In reaction to Trump's plea for Congressional cooperation, House Democrats showed restraint as Speaker Nancy Pelosi and Treasury Secretary Steven Mnuchin reached an accord Friday on a coronavirus economic stimulus package to provide paid sick leave for workers and give billions to state food programs and unemployment benefits. Pelosi said, “We are proud we’ve reached an agreement with the administration to pass the Families First Coronavirus Response Act.”
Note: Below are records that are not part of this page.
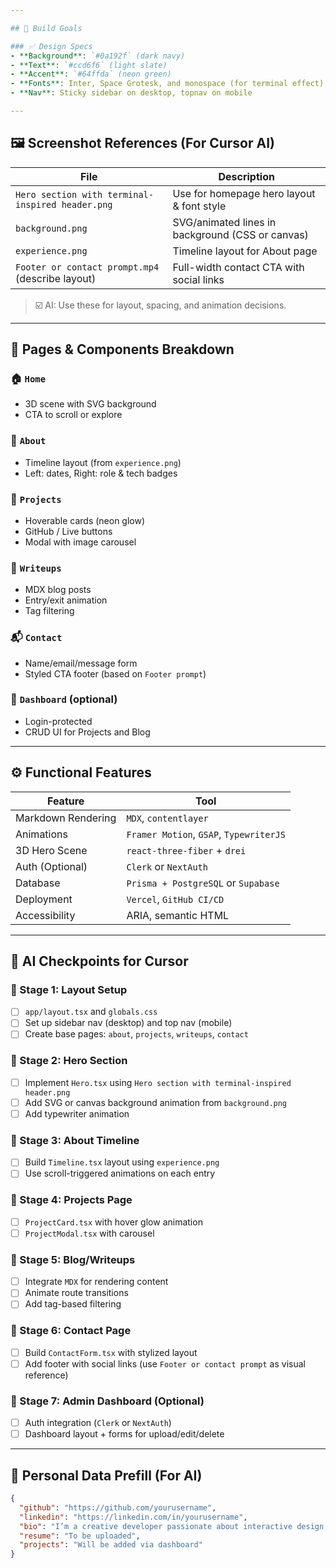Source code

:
 ```yaml
---

## 🎯 Build Goals

### ✅ Design Specs
- **Background**: `#0a192f` (dark navy)
- **Text**: `#ccd6f6` (light slate)
- **Accent**: `#64ffda` (neon green)
- **Fonts**: Inter, Space Grotesk, and monospace (for terminal effect)
- **Nav**: Sticky sidebar on desktop, topnav on mobile

---
```


## 🖼️ Screenshot References (For Cursor AI)

| File                                             | Description                                      |
| ------------------------------------------------ | ------------------------------------------------ |
| `Hero section with terminal-inspired header.png` | Use for homepage hero layout & font style        |
| `background.png`                                 | SVG/animated lines in background (CSS or canvas) |
| `experience.png`                                 | Timeline layout for About page                   |
| `Footer or contact prompt.mp4` (describe layout) | Full-width contact CTA with social links         |

> ☑️ AI: Use these for layout, spacing, and animation decisions.

---

## 🧩 Pages & Components Breakdown

### 🏠 `Home`

- 3D scene with SVG background
- CTA to scroll or explore

### 👤 `About`

- Timeline layout (from `experience.png`)
- Left: dates, Right: role & tech badges

### 🧪 `Projects`

- Hoverable cards (neon glow)
- GitHub / Live buttons
- Modal with image carousel

### 📝 `Writeups`

- MDX blog posts
- Entry/exit animation
- Tag filtering

### 📬 `Contact`

- Name/email/message form
- Styled CTA footer (based on `Footer prompt`)

### 🔐 `Dashboard` (optional)

- Login-protected
- CRUD UI for Projects and Blog

---

## ⚙️ Functional Features

| Feature            | Tool                                    |
| ------------------ | --------------------------------------- |
| Markdown Rendering | `MDX`, `contentlayer`                   |
| Animations         | `Framer Motion`, `GSAP`, `TypewriterJS` |
| 3D Hero Scene      | `react-three-fiber` + `drei`            |
| Auth (Optional)    | `Clerk` or `NextAuth`                   |
| Database           | `Prisma + PostgreSQL` or `Supabase`     |
| Deployment         | `Vercel`, `GitHub CI/CD`                |
| Accessibility      | ARIA, semantic HTML                     |

---

## 🧠 AI Checkpoints for Cursor

### 📍 Stage 1: Layout Setup

- [ ] `app/layout.tsx` and `globals.css`
- [ ] Set up sidebar nav (desktop) and top nav (mobile)
- [ ] Create base pages: `about`, `projects`, `writeups`, `contact`

### 📍 Stage 2: Hero Section

- [ ] Implement `Hero.tsx` using `Hero section with terminal-inspired header.png`
- [ ] Add SVG or canvas background animation from `background.png`
- [ ] Add typewriter animation

### 📍 Stage 3: About Timeline

- [ ] Build `Timeline.tsx` layout using `experience.png`
- [ ] Use scroll-triggered animations on each entry

### 📍 Stage 4: Projects Page

- [ ] `ProjectCard.tsx` with hover glow animation
- [ ] `ProjectModal.tsx` with carousel

### 📍 Stage 5: Blog/Writeups

- [ ] Integrate `MDX` for rendering content
- [ ] Animate route transitions
- [ ] Add tag-based filtering

### 📍 Stage 6: Contact Page

- [ ] Build `ContactForm.tsx` with stylized layout
- [ ] Add footer with social links (use `Footer or contact prompt` as visual reference)

### 📍 Stage 7: Admin Dashboard (Optional)

- [ ] Auth integration (`Clerk` or `NextAuth`)
- [ ] Dashboard layout + forms for upload/edit/delete

---

## 📄 Personal Data Prefill (For AI)

```json
{
  "github": "https://github.com/yourusername",
  "linkedin": "https://linkedin.com/in/yourusername",
  "bio": "I’m a creative developer passionate about interactive design, React ecosystems, and 3D visual storytelling.",
  "resume": "To be uploaded",
  "projects": "Will be added via dashboard"
}
```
“Every time our country faces a challenge, the American people rise to the occasion.”

– Kevin McCarthy

The Senate swiftly reacted and passed the House's bill in response to the COVID-19 pandemic. Majority Leader Mitch McConnell praised Treasury Secretary Steven Mnuchin’s work to strike the House agreement with Speaker Pelosi. President Trump signed the measure hours after Senate approval.

“Our administration and Congress acted swiftly for the good of America.”

– Donald Trump

It has been said that “old men make wars for young men to fight and die in.” For many people, the coronavirus pandemic is as bad as any war. As casualties mount, statistics reveal the very young and aging seniors are dying in greatest numbers. COVID-19 is a dispassionate equalizer since it robs us of future leaders and deprives us of the wisdom from the aging needed to bring about an orderly changing of the guard. And unlike any war, world tragedies that abundantly and randomly attack everyone make each of us allies, since defeating them is essential for the human species.

If the world learns anything from COVID-19, it must be “no man, ethnic group, government, nation, religion, civilization, nationality, or political party is an island.” During times of world crises, we must learn to seek connections for cohesion. We must be more cooperative sharing our technology. We are collective social animals and must maintain protective relationships if we wish to take on future world crises and survive. The world will profit greatly if COVID-19 reminds us of a fundamental truth: We share a mutual vulnerability and must share connections and work together for mutual survival.

This is not a time for politics.

“Man can live about forty days without food, about three days without water, about eight minutes without air, but only for one second without hope.”